FIG. 1 is a schematic diagram of the method of reconditioning antibiotic-adulterated food products according to the present invention.

FIG. 2 is a schematic diagram of a flow cell for in-line removal of a contaminant from milk in a commercial dairy.

FIG. 3 is a graphic representation of removal of penicillin from raw, full fat milk with the flow cell of FIG. 2 at 100 liters/minute.

FIG. 4 is a graphic representation of removal of penicillin from raw, full fat milk containing a matrix-antibody composition with slow agitation.

Before the present method of reconditioning antibiotic-adulterated milk or other contaminated liquid food products is disclosed and described, it is to be understood that this invention is not limited to the particular process steps and materials disclosed herein as such process steps and materials may vary somewhat. It is also to be understood that the terminology employed herein is used for the purpose of describing particular embodiments only and is not intended to be limiting since the scope of the present invention will be limited only by the appended claims and functional equivalents thereof.

It must be noted that, as used in this specification and the appended claims, the singular forms "a," "an," and "the" include plural referents unless the context clearly dictates otherwise. Thus, for example, reference to a solid matrix containing "an antibody" includes a mixture of two or more antibodies, reference to "a contaminant" includes reference to one or more of such contaminants, and reference to "a cross linker" includes reference to a mixture of two or more cross linkers.

In describing and claiming the present invention, the following terminology will be used in accordance with the definitions set out below.

As used herein, "liquid food product" means an ingestible liquid that contains nutritional value. Exemplary liquid food products include milk, fruit juice and other beverages, and broth. A preferred liquid food product is milk. The term "milk" is meant to include raw milk, cream, low fat or reduced fat milk, nonfat milk, and the like that is used as a food by humans, regardless of the animal of origin. Cow's milk is preferred, however.

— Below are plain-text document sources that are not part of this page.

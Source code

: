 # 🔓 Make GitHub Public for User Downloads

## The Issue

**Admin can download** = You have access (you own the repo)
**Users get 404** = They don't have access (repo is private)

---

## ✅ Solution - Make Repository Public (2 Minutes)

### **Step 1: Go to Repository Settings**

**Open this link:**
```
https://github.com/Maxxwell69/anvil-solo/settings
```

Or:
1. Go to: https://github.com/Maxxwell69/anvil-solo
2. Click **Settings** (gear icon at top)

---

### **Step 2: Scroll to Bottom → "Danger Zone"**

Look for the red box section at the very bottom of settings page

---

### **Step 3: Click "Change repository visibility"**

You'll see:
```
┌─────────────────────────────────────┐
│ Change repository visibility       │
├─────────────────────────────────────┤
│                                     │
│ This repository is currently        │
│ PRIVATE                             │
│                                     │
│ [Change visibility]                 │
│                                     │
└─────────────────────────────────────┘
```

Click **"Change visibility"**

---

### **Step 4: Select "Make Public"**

As used herein, "matrix" means an insoluble solid support that is compatible both with binding of an antibody and for contacting a liquid food product such as milk. Such matrix should be composed of a material containing functional groups, or that can be derivatized to contain functional groups, for binding of an antibody. Preferred matrix materials are inorganic materials including but not limited to silicon, glass, silica, quartz, and metal oxides such as certain ceramic materials, as well as organic polymers such as polyvinyl alcohol, polystyrene, and acrylic acid polymers. Ceramic materials composed of metal oxides are more preferred.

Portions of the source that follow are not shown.